▸ What you are asked to do: What is wanted is an exact copy of all the entries.

▸ Input data:
——
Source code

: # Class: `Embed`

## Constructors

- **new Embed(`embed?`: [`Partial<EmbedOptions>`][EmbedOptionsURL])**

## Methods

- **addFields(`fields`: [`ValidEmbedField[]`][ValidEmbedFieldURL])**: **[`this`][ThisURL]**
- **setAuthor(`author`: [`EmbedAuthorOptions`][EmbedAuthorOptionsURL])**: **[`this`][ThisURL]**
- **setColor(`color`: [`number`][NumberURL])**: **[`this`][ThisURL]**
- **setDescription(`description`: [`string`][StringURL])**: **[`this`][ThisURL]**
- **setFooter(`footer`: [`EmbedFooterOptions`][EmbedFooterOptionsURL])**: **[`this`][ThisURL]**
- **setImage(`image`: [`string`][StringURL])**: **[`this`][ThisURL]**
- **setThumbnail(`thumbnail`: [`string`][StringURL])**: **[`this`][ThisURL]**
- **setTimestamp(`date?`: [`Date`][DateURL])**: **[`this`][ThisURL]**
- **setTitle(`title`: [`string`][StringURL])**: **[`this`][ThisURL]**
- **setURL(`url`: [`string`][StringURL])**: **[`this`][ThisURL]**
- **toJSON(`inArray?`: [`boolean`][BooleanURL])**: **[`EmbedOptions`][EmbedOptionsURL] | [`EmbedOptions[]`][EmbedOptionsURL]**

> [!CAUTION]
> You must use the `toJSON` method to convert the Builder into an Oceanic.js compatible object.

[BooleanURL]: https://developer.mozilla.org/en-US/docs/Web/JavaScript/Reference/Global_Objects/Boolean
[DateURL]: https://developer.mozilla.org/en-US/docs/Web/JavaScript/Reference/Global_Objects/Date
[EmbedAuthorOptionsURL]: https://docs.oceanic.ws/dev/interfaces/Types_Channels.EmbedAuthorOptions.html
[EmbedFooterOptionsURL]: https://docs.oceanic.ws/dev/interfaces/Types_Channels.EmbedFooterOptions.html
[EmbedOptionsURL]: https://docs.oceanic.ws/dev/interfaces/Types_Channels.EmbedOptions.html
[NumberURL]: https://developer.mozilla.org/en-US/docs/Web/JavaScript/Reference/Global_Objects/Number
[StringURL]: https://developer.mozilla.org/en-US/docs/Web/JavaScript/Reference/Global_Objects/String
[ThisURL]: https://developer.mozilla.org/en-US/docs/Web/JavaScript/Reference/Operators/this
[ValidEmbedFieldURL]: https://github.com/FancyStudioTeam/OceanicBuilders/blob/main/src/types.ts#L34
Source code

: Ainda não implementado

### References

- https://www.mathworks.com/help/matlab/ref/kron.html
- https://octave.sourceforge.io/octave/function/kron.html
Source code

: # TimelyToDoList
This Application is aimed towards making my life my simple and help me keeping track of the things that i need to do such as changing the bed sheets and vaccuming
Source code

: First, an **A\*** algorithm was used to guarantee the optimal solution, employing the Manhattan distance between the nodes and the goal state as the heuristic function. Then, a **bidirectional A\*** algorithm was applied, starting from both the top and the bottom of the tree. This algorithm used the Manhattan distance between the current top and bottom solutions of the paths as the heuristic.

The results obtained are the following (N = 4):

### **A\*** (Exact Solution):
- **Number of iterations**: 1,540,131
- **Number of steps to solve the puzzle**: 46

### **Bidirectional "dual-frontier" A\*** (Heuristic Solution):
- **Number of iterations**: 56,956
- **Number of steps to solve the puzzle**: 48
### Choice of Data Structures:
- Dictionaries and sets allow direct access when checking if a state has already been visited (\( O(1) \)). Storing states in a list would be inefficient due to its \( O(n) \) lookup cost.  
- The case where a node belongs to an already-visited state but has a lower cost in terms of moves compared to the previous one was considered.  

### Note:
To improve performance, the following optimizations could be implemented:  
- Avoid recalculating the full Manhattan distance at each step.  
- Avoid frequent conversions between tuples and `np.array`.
——
▸ Reply:
Source code

: # Class: `Embed`

## Constructors

- **new Embed(`embed?`: [`Partial<EmbedOptions>`][EmbedOptionsURL])**

## Methods

- **addFields(`fields`: [`ValidEmbedField[]`][ValidEmbedFieldURL])**: **[`this`][ThisURL]**
- **setAuthor(`author`: [`EmbedAuthorOptions`][EmbedAuthorOptionsURL])**: **[`this`][ThisURL]**
- **setColor(`color`: [`number`][NumberURL])**: **[`this`][ThisURL]**
- **setDescription(`description`: [`string`][StringURL])**: **[`this`][ThisURL]**
- **setFooter(`footer`: [`EmbedFooterOptions`][EmbedFooterOptionsURL])**: **[`this`][ThisURL]**
- **setImage(`image`: [`string`][StringURL])**: **[`this`][ThisURL]**
- **setThumbnail(`thumbnail`: [`string`][StringURL])**: **[`this`][ThisURL]**
- **setTimestamp(`date?`: [`Date`][DateURL])**: **[`this`][ThisURL]**
- **setTitle(`title`: [`string`][StringURL])**: **[`this`][ThisURL]**
- **setURL(`url`: [`string`][StringURL])**: **[`this`][ThisURL]**
- **toJSON(`inArray?`: [`boolean`][BooleanURL])**: **[`EmbedOptions`][EmbedOptionsURL] | [`EmbedOptions[]`][EmbedOptionsURL]**

> [!CAUTION]
> You must use the `toJSON` method to convert the Builder into an Oceanic.js compatible object.

[BooleanURL]: https://developer.mozilla.org/en-US/docs/Web/JavaScript/Reference/Global_Objects/Boolean
[DateURL]: https://developer.mozilla.org/en-US/docs/Web/JavaScript/Reference/Global_Objects/Date
[EmbedAuthorOptionsURL]: https://docs.oceanic.ws/dev/interfaces/Types_Channels.EmbedAuthorOptions.html
[EmbedFooterOptionsURL]: https://docs.oceanic.ws/dev/interfaces/Types_Channels.EmbedFooterOptions.html
[EmbedOptionsURL]: https://docs.oceanic.ws/dev/interfaces/Types_Channels.EmbedOptions.html
[NumberURL]: https://developer.mozilla.org/en-US/docs/Web/JavaScript/Reference/Global_Objects/Number
[StringURL]: https://developer.mozilla.org/en-US/docs/Web/JavaScript/Reference/Global_Objects/String
[ThisURL]: https://developer.mozilla.org/en-US/docs/Web/JavaScript/Reference/Operators/this
[ValidEmbedFieldURL]: https://github.com/FancyStudioTeam/OceanicBuilders/blob/main/src/types.ts#L34
Source code

: Ainda não implementado

### References

- https://www.mathworks.com/help/matlab/ref/kron.html
- https://octave.sourceforge.io/octave/function/kron.html
Source code

: # TimelyToDoList
This Application is aimed towards making my life my simple and help me keeping track of the things that i need to do such as changing the bed sheets and vaccuming
Source code

: First, an **A\*** algorithm was used to guarantee the optimal solution, employing the Manhattan distance between the nodes and the goal state as the heuristic function. Then, a **bidirectional A\*** algorithm was applied, starting from both the top and the bottom of the tree. This algorithm used the Manhattan distance between the current top and bottom solutions of the paths as the heuristic.

The results obtained are the following (N = 4):

### **A\*** (Exact Solution):
- **Number of iterations**: 1,540,131
- **Number of steps to solve the puzzle**: 46

### **Bidirectional "dual-frontier" A\*** (Heuristic Solution):
- **Number of iterations**: 56,956
- **Number of steps to solve the puzzle**: 48
### Choice of Data Structures:
- Dictionaries and sets allow direct access when checking if a state has already been visited (\( O(1) \)). Storing states in a list would be inefficient due to its \( O(n) \) lookup cost.  
- The case where a node belongs to an already-visited state but has a lower cost in terms of moves compared to the previous one was considered.  

### Note:
To improve performance, the following optimizations could be implemented:  
- Avoid recalculating the full Manhattan distance at each step.  
- Avoid frequent conversions between tuples and `np.array`.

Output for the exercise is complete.